As a consultant I have frequently been in a situation where each member of 'my' team was only outnumbered about 6:1 by the customer. That can be directly managed. As a business owner, I can afford to have a personal relationship with a few percent of my customers. I can cherry pick. As a medium application developer, each of my employees might represent 1000 users, and even zone defense starts to crumble. I have to start treating them as numbers, and that causes new types of problems.
I see the sorts of compromises we often have to make at hundreds of thousands of users, and I'm grateful that most of the verticals I'm interested in wouldn't ever have 600 million users, let alone ten times that much. There are verticals where form and function are tightly aligned, and I think those can scale much higher. Torrents and Discord, off the top of my head, I think resemble that remark. Infrastructure like nginx or Consul, maybe.

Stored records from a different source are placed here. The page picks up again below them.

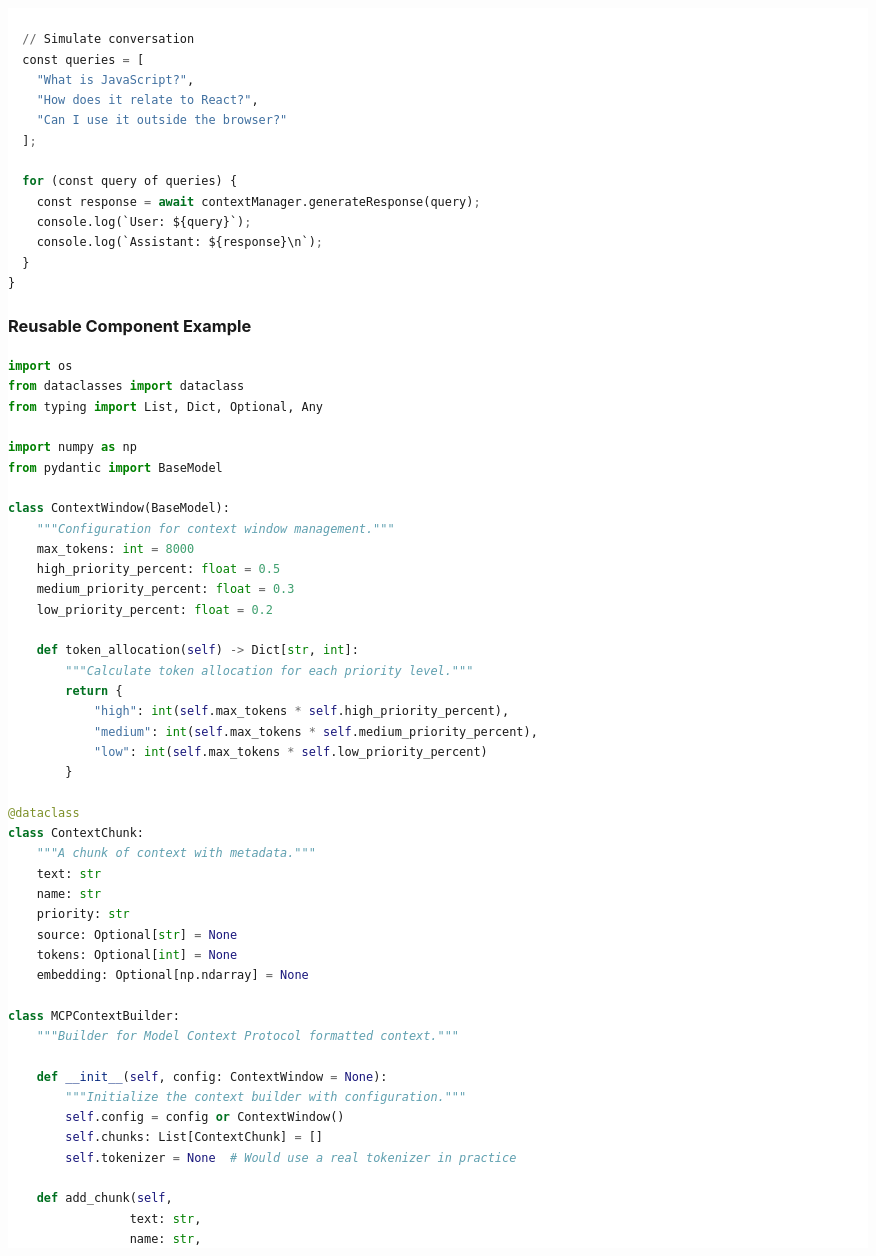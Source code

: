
 ```python
  
  // Simulate conversation
  const queries = [
    "What is JavaScript?",
    "How does it relate to React?",
    "Can I use it outside the browser?"
  ];
  
  for (const query of queries) {
    const response = await contextManager.generateResponse(query);
    console.log(`User: ${query}`);
    console.log(`Assistant: ${response}\n`);
  }
}
```

### Reusable Component Example

```python
import os
from dataclasses import dataclass
from typing import List, Dict, Optional, Any

import numpy as np
from pydantic import BaseModel

class ContextWindow(BaseModel):
    """Configuration for context window management."""
    max_tokens: int = 8000
    high_priority_percent: float = 0.5
    medium_priority_percent: float = 0.3
    low_priority_percent: float = 0.2
    
    def token_allocation(self) -> Dict[str, int]:
        """Calculate token allocation for each priority level."""
        return {
            "high": int(self.max_tokens * self.high_priority_percent),
            "medium": int(self.max_tokens * self.medium_priority_percent),
            "low": int(self.max_tokens * self.low_priority_percent)
        }

@dataclass
class ContextChunk:
    """A chunk of context with metadata."""
    text: str
    name: str
    priority: str
    source: Optional[str] = None
    tokens: Optional[int] = None
    embedding: Optional[np.ndarray] = None

class MCPContextBuilder:
    """Builder for Model Context Protocol formatted context."""
    
    def __init__(self, config: ContextWindow = None):
        """Initialize the context builder with configuration."""
        self.config = config or ContextWindow()
        self.chunks: List[ContextChunk] = []
        self.tokenizer = None  # Would use a real tokenizer in practice
    
    def add_chunk(self, 
                 text: str, 
                 name: str, 
```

Linux... well, it's 5 million lines of code so it might be 'failing' in that manner.
Reddit, on the other hand... I'm glad I'm not responsible for Reddit because I'd probably hate myself half as much as my users claim to.
Some comedian had a bit years ago about how he wanted to be 'Bruce Campbell famous'. This is a guy who is a god in a niche. If he wants his ego stoked, he just needs to be in the right room, and he can make that room happen just by asking for it. Meanwhile he can go out to dinner at a nice restaurant and there is a reasonable expectation that he might get to eat in peace. I think I could deal with that level of success.